Material for this exercise:
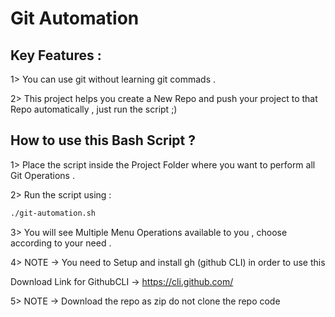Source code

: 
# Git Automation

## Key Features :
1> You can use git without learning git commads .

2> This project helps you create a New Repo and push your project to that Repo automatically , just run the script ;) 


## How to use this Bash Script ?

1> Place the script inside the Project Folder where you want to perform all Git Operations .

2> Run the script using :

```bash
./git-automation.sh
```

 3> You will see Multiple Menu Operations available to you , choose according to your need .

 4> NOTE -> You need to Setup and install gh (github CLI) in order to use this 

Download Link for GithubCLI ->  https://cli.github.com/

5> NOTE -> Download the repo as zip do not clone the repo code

* * *

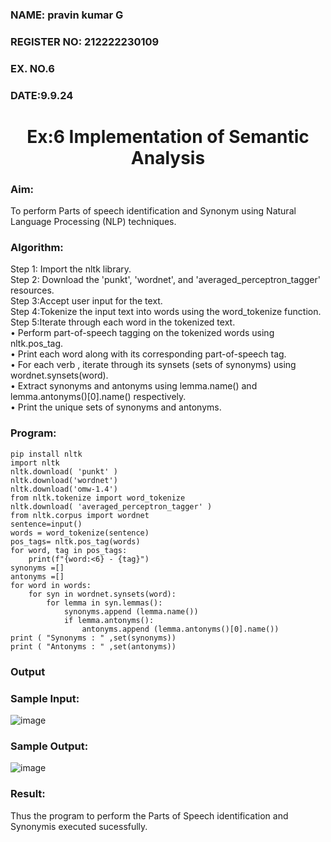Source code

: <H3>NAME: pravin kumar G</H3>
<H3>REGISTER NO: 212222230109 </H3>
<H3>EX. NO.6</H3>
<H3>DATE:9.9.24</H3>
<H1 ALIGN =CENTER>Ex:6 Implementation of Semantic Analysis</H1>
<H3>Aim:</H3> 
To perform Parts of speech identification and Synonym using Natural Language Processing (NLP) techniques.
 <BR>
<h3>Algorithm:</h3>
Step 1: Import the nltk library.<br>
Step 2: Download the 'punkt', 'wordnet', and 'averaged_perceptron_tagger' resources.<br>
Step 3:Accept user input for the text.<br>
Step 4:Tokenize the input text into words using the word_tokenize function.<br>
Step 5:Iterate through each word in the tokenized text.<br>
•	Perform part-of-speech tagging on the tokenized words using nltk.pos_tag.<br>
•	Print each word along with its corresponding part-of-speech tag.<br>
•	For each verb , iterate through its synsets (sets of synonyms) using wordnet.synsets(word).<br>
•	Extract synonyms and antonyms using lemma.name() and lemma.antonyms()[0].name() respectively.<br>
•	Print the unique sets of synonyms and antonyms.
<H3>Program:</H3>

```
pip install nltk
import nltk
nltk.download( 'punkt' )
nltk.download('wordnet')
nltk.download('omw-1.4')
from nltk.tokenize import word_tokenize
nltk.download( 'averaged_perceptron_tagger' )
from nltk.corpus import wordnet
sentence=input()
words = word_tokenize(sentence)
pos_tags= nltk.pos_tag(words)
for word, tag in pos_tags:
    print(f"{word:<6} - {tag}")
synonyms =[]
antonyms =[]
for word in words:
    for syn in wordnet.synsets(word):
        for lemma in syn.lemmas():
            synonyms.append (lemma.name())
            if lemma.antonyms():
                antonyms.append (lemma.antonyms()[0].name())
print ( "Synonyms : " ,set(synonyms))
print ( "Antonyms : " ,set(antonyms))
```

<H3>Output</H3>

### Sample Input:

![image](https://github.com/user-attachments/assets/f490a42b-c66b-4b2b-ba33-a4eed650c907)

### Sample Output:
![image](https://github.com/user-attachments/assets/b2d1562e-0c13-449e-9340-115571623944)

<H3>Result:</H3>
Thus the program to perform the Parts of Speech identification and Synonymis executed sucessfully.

Try it: Look above for the line holding "Step 2: Download" and the line holding "words using nltk.pos_tag.<br>", then output exactly those two lines and every line between them, nothing more.

Finished exercise:
Step 2: Download the 'punkt', 'wordnet', and 'averaged_perceptron_tagger' resources.<br>
Step 3:Accept user input for the text.<br>
Step 4:Tokenize the input text into words using the word_tokenize function.<br>
Step 5:Iterate through each word in the tokenized text.<br>
•	Perform part-of-speech tagging on the tokenized words using nltk.pos_tag.<br>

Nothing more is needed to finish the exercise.